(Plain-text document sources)
====

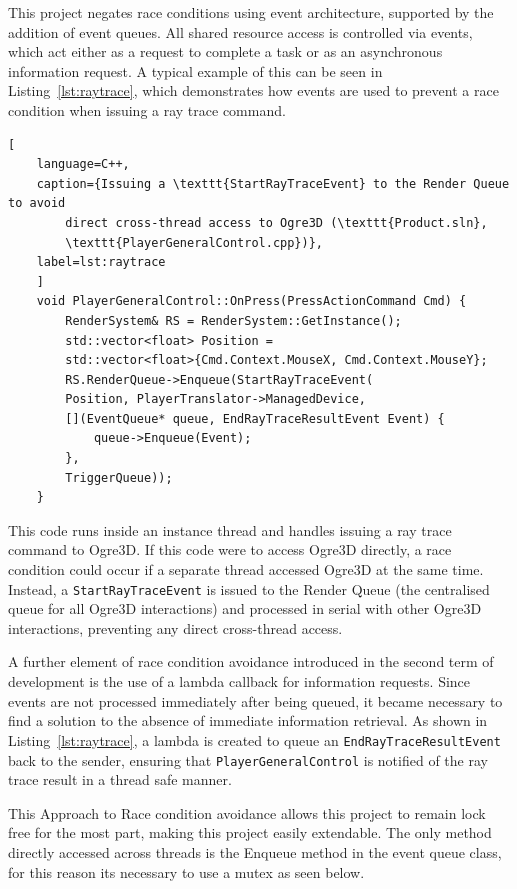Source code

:\documentclass[]{final_report}
\begin{document}
This project negates race conditions using event architecture, supported by the 
addition of event queues. All shared resource access is controlled via events, 
which act either as a request to complete a task or as an asynchronous 
information request. A typical example of this can be seen in 
Listing~\ref{lst:raytrace}, which demonstrates how events are used to prevent 
a race condition when issuing a ray trace command.

\begin{lstlisting}[
	language=C++,
	caption={Issuing a \texttt{StartRayTraceEvent} to the Render Queue to avoid 
		direct cross-thread access to Ogre3D (\texttt{Product.sln}, 
		\texttt{PlayerGeneralControl.cpp})},
	label=lst:raytrace
	]
	void PlayerGeneralControl::OnPress(PressActionCommand Cmd) {
		RenderSystem& RS = RenderSystem::GetInstance();
		std::vector<float> Position =
		std::vector<float>{Cmd.Context.MouseX, Cmd.Context.MouseY};
		RS.RenderQueue->Enqueue(StartRayTraceEvent(
		Position, PlayerTranslator->ManagedDevice,
		[](EventQueue* queue, EndRayTraceResultEvent Event) {
			queue->Enqueue(Event);
		},
		TriggerQueue));
	}
\end{lstlisting}

This code runs inside an instance thread and handles issuing a ray trace command 
to Ogre3D. If this code were to access Ogre3D directly, a race condition could 
occur if a separate thread accessed Ogre3D at the same time. Instead, a 
\texttt{StartRayTraceEvent} is issued to the Render Queue (the centralised queue 
for all Ogre3D interactions) and processed in serial with other Ogre3D 
interactions, preventing any direct cross-thread access.

A further element of race condition avoidance introduced in the second term of 
development is the use of a lambda callback for information requests. Since 
events are not processed immediately after being queued, it became necessary to 
find a solution to the absence of immediate information retrieval. As shown in 
Listing~\ref{lst:raytrace}, a lambda is created to queue an 
\texttt{EndRayTraceResultEvent} back to the sender, ensuring that 
\texttt{PlayerGeneralControl} is notified of the ray trace result in a thread 
safe manner.

This Approach to Race condition avoidance allows this project to remain lock free for the most part, making this project easily extendable. The only method directly accessed across threads is the Enqueue method in the event queue class, for this reason its necessary to use a mutex as seen below.
\end{document}
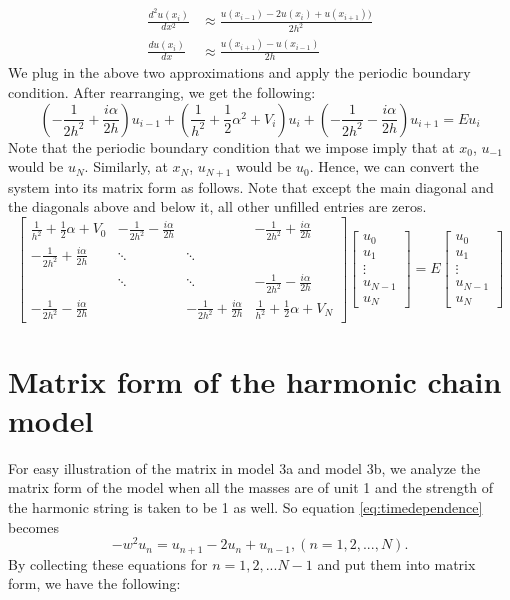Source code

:\begin{align*} 
\frac{d^2u(x_i)}{dx^2} & \approx \frac{u(x_{i-1})-2u(x_i)+u(x_{i+1}))}{2h^2} \\
\frac{du(x_i)}{dx} & \approx \frac{u(x_{i+1})-u(x_{i-1})}{2h}
\end{align*}
We plug in the above two approximations and apply the periodic boundary condition. After rearranging, we get the following: 
\begin{equation} \label{eq:dis_periodic}
(-\frac{1}{2h^2}+\frac{i\alpha}{2h})u_{i-1} + (\frac{1}{h^2}+\frac{1}{2}\alpha^2+V_i)u_i+(-\frac{1}{2h^2}-\frac{i\alpha}{2h})u_{i+1} = Eu_i  
\end{equation}
Note that the periodic boundary condition that we impose imply that at $x_0$, $u_{-1}$ would be $u_{N}$. Similarly, at $x_N$, $u_{N+1}$ would be $u_{0}$. 
Hence, we can convert the system into its matrix form as follows. Note that except the main diagonal and the diagonals above and below it, all other unfilled entries are zeros. 
\begin{equation} \label{eq:matrix2}
\left[ \begin{matrix}
\frac{1}{h^2}+\frac{1}{2}\alpha+V_0 & -\frac{1}{2h^2}-\frac{i\alpha}{2h} & & -\frac{1}{2h^2}+\frac{i\alpha}{2h}\\
-\frac{1}{2h^2}+\frac{i\alpha}{2h} & \ddots & \ddots & \\
& \ddots & \ddots & -\frac{1}{2h^2}-\frac{i\alpha}{2h} \\
-\frac{1}{2h^2}-\frac{i\alpha}{2h} & & -\frac{1}{2h^2}+\frac{i\alpha}{2h} & \frac{1}{h^2}+\frac{1}{2}\alpha+V_{N} \end{matrix} \right]
\begin{bmatrix}
    u_{0}  \\
    u_{1}  \\
    \vdots  \\
    u_{N-1}\\
    u_{N}
    \end{bmatrix} = E\begin{bmatrix}
    u_{0}  \\
    u_{1}  \\
    \vdots  \\
    u_{N-1}\\
    u_{N}
    \end{bmatrix}
\end{equation}


\section{Matrix form of the harmonic chain model}
For easy illustration of the matrix in model 3a and model 3b, we analyze the matrix form of the model when all the masses are of unit 1 and the strength of the harmonic string is taken to be 1 as well. So equation \ref{eq:timedependence} becomes
\begin{equation}\label{eq:model3 regular}
-w^2u_n = u_{n+1}-2u_n +u_{n-1}, (n = 1,2,...,N). 
\end{equation}
By collecting these equations for $n=1,2,...N-1$ and put them into matrix form, we have the following:

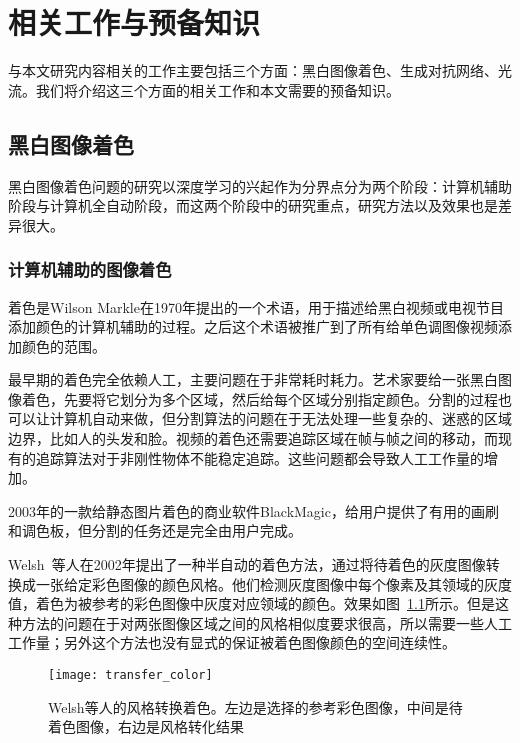 \chapter{相关工作与预备知识}
\label{cha:2-related}

  与本文研究内容相关的工作主要包括三个方面：黑白图像着色、生成对抗网络、光流。我们将介绍这三个方面的相关工作和本文需要的预备知识。

\section{黑白图像着色}
\label{sec:2-image-color}

  黑白图像着色问题的研究以深度学习的兴起作为分界点分为两个阶段：计算机辅助阶段与计算机全自动阶段，而这两个阶段中的研究重点，研究方法以及效果也是差异很大。

\subsection{计算机辅助的图像着色}
\label{sec:2-user-guided-color}
  
  着色是Wilson Markle在1970年提出的一个术语，用于描述给黑白视频或电视节目添加颜色的计算机辅助的过程。之后这个术语被推广到了所有给单色调图像视频添加颜色的范围。

  最早期的着色完全依赖人工，主要问题在于非常耗时耗力。艺术家要给一张黑白图像着色，先要将它划分为多个区域，然后给每个区域分别指定颜色。分割的过程也可以让计算机自动来做，但分割算法的问题在于无法处理一些复杂的、迷惑的区域边界，比如人的头发和脸。视频的着色还需要追踪区域在帧与帧之间的移动，而现有的追踪算法对于非刚性物体不能稳定追踪。这些问题都会导致人工工作量的增加。

  2003年的一款给静态图片着色的商业软件BlackMagic，给用户提供了有用的画刷和调色板，但分割的任务还是完全由用户完成。

  Welsh~\cite{DBLP:journals/tog/WelshAM02}等人在2002年提出了一种半自动的着色方法，通过将待着色的灰度图像转换成一张给定彩色图像的颜色风格。他们检测灰度图像中每个像素及其领域的灰度值，着色为被参考的彩色图像中灰度对应领域的颜色。效果如图~\ref{fig:transfer}所示。但是这种方法的问题在于对两张图像区域之间的风格相似度要求很高，所以需要一些人工工作量；另外这个方法也没有显式的保证被着色图像颜色的空间连续性。

  \begin{figure}[H]
    \centering
    \texttt{[image: transfer\_color]}
    \caption[Welsh等人的风格转换着色]{Welsh等人的风格转换着色。左边是选择的参考彩色图像，中间是待着色图像，右边是风格转化结果}
    \label{fig:transfer}
  \end{figure}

====

▸ EXERCISE OBJECTIVE: Where does the word "label" appear in the records above? Return every line that holds it.

▸ WRITTEN REPLY:
	label=lst:raytrace
\begin{equation} \label{eq:dis_periodic}
\begin{equation} \label{eq:matrix2}
\begin{equation}\label{eq:model3 regular}
\label{cha:2-related}
\label{sec:2-image-color}
\label{sec:2-user-guided-color}
    \label{fig:transfer}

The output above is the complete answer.